Heysem Topalca, a fugitive who allegedly played a key role in the Turkish intelligence operations in Syria before vanishing into thin air in 2015, has died at the age of 54, leaving several unanswered questions behind.
Topalca, notoriously known as “Hytham Qassap'' or “Hytham the butcher,” and two other passengers in his car were killed in a traffic accident in the central Anatolian province of Konya on Feb 10. Topalca’s name was embroiled in various controversies from his alleged involvement in Ankara's weapons transfers to armed Syrian groups to accusations that he played a role in two separate terror attacks inside Turkey and that he helped radical jihadi groups to supply chemical agents. In 2015, a Turkish court sentenced him to 12 years in jail for terrorism-related charges. He has supposedly been “wanted” by the Turkish authorities since then.
Hailing from Syria’s predominantly Turkmen region of Bayir Bucak in the Latakia countryside, Topalca had allegedly collaborated with Turkey’s National Intelligence Organization (MIT) to arm Turkmens in the region against the Syrian government. He had also led a jihadi Turkmen faction there, where he was dubbed “ghost commander” for his ability to freely conduct all sorts of smuggling operations. According to a 2014 police report, Topalca had entered and exited Turkey 873 times from 2011 to 2014. How he had managed to travel with such ease during a time frame in which his name was implicated in several investigations over terror-related crimes remains an open question, fanning claims that he had been collaborating with the authorities.

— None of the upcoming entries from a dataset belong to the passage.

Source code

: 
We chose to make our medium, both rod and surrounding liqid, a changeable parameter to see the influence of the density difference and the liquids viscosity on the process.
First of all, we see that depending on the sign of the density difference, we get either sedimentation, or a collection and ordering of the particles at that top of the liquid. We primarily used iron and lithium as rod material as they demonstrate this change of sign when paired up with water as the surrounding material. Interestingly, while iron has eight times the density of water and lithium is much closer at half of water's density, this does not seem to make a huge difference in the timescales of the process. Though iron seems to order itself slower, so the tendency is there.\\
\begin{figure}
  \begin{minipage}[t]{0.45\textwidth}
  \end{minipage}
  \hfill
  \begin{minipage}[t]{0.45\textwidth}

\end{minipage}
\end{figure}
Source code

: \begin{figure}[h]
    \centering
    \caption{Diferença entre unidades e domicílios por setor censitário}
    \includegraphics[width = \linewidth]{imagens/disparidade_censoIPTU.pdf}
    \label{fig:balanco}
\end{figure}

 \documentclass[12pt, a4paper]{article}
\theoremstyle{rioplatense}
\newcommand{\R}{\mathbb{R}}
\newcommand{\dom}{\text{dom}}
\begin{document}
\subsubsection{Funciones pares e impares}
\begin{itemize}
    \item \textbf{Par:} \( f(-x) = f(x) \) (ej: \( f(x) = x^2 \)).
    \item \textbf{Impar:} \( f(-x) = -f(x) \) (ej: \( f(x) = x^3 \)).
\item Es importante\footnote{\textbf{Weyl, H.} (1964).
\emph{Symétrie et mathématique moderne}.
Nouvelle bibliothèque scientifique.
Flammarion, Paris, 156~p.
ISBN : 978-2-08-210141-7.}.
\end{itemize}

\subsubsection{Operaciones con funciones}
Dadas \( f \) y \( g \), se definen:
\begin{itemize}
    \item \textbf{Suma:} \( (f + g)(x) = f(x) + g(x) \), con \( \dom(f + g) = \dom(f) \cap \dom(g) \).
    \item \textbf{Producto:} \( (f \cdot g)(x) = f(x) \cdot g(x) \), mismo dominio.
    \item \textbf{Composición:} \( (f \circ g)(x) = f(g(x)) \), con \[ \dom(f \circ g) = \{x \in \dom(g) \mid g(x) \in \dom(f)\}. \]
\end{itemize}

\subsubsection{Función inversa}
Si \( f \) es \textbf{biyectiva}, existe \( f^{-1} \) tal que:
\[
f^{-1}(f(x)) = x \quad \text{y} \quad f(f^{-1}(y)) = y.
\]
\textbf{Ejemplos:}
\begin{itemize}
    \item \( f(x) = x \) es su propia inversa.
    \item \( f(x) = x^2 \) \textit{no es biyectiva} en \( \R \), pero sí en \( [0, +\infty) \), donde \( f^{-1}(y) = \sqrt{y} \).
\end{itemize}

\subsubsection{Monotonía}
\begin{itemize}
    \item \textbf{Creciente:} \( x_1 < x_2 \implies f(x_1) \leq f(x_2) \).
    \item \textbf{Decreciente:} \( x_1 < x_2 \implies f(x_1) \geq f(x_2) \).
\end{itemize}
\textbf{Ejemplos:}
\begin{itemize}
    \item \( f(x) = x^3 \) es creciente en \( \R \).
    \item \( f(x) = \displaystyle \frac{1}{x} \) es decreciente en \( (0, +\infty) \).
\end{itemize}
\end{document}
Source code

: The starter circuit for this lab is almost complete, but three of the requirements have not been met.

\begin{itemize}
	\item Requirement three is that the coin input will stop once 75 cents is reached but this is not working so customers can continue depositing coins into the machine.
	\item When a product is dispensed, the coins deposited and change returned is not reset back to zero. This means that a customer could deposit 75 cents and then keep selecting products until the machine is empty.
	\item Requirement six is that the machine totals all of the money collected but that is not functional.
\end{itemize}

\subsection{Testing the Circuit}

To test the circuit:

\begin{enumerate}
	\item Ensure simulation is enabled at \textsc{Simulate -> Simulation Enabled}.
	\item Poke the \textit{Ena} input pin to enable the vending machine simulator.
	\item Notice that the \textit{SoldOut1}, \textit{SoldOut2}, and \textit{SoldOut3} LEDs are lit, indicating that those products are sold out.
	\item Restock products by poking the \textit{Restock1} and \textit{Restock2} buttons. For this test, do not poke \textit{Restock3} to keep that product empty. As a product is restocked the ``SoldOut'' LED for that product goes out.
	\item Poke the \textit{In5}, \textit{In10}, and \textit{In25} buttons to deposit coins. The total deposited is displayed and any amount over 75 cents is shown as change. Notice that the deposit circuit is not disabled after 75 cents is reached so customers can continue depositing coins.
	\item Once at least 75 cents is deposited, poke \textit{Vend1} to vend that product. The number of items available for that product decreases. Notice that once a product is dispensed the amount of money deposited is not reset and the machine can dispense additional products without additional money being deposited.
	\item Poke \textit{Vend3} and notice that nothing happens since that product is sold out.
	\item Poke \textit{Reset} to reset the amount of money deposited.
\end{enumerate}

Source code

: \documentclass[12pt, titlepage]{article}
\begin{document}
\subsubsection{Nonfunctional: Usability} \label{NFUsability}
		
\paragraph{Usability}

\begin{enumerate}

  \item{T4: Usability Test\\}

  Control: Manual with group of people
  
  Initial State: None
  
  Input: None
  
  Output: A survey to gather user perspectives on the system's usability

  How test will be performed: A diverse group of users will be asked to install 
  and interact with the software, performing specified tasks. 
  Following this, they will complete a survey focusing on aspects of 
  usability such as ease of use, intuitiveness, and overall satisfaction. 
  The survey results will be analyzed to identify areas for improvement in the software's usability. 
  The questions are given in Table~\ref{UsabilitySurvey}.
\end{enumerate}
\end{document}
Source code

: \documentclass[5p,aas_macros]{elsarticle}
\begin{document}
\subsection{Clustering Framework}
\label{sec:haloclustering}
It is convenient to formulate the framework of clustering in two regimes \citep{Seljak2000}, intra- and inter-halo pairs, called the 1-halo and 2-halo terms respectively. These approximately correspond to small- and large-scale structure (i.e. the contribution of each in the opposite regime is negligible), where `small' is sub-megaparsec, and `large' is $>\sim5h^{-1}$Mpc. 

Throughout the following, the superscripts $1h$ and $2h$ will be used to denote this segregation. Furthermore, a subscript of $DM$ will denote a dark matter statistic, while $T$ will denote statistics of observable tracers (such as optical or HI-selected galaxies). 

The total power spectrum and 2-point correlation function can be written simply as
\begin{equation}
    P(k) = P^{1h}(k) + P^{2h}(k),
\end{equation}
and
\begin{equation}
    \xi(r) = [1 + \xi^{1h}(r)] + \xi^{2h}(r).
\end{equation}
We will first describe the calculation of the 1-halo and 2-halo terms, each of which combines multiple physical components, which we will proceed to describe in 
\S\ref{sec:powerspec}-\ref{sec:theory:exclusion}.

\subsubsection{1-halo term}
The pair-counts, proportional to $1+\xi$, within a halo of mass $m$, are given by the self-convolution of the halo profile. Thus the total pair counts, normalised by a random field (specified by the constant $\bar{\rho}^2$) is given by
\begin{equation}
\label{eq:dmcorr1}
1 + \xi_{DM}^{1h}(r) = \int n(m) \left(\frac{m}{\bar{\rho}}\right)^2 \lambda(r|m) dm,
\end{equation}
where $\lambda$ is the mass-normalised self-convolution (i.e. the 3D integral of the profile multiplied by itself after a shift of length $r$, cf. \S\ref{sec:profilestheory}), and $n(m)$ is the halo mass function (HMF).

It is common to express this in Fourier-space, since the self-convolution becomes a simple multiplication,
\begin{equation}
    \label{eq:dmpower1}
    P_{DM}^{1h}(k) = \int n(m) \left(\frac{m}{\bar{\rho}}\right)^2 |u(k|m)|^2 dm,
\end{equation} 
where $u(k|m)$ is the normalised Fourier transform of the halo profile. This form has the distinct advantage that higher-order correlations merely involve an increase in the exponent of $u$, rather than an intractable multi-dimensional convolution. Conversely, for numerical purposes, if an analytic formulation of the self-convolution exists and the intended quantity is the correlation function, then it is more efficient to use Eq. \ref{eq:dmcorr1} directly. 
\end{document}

Moreover, Topalca was arrested multiple times by security forces only to be freed every time — another indication that he was under some sort of protection. But he also held many secrets. That’s why the car crash that claimed his life evokes the memorable road accident near the northwestern town of Susurluk in 1996, which exposed ties between the Turkish state and the underworld as a senior police chief, a parliamentarian and a wanted hitman turned out to be among the passengers in one of the vehicles.
Unlike Susurluk, Topalca’s death was hardly reported in the Turkish press, which is under the strict control of the government. Topalca was buried in Yayladagi — a border town where his family resides near Turkey’s southeastern province of Hatay — on Feb. 11, according to a routine obituary notice published on the Hatay mayor's office Facebook page. Yet the accident revealed that his connections in Konya, where he allegedly supplied the weapons sent to Syria, were still active at the time of his death.
Although Ankara’s need for men like Topalca had diminished after the Turkish army entered into the Syrian scene in a 2016 military operation, Topalca's life provides some insight into the evolution of the armed conflict in Syria.
He was a cab driver and an ordinary smuggler along the Syrian border until the beginning of the armed conflict in 2011. By the eruption of the conflict, he had swiftly transformed his business according to the needs of changing circumstances and put his experience into the service of armed groups by supplying their various needs. He escorted militants who were traveling to the Latakia coast from the countryside. He even formed his own opposition group, called Brothers in the way of God, as part of the Turkmens’ armed campaign against the Syrian government.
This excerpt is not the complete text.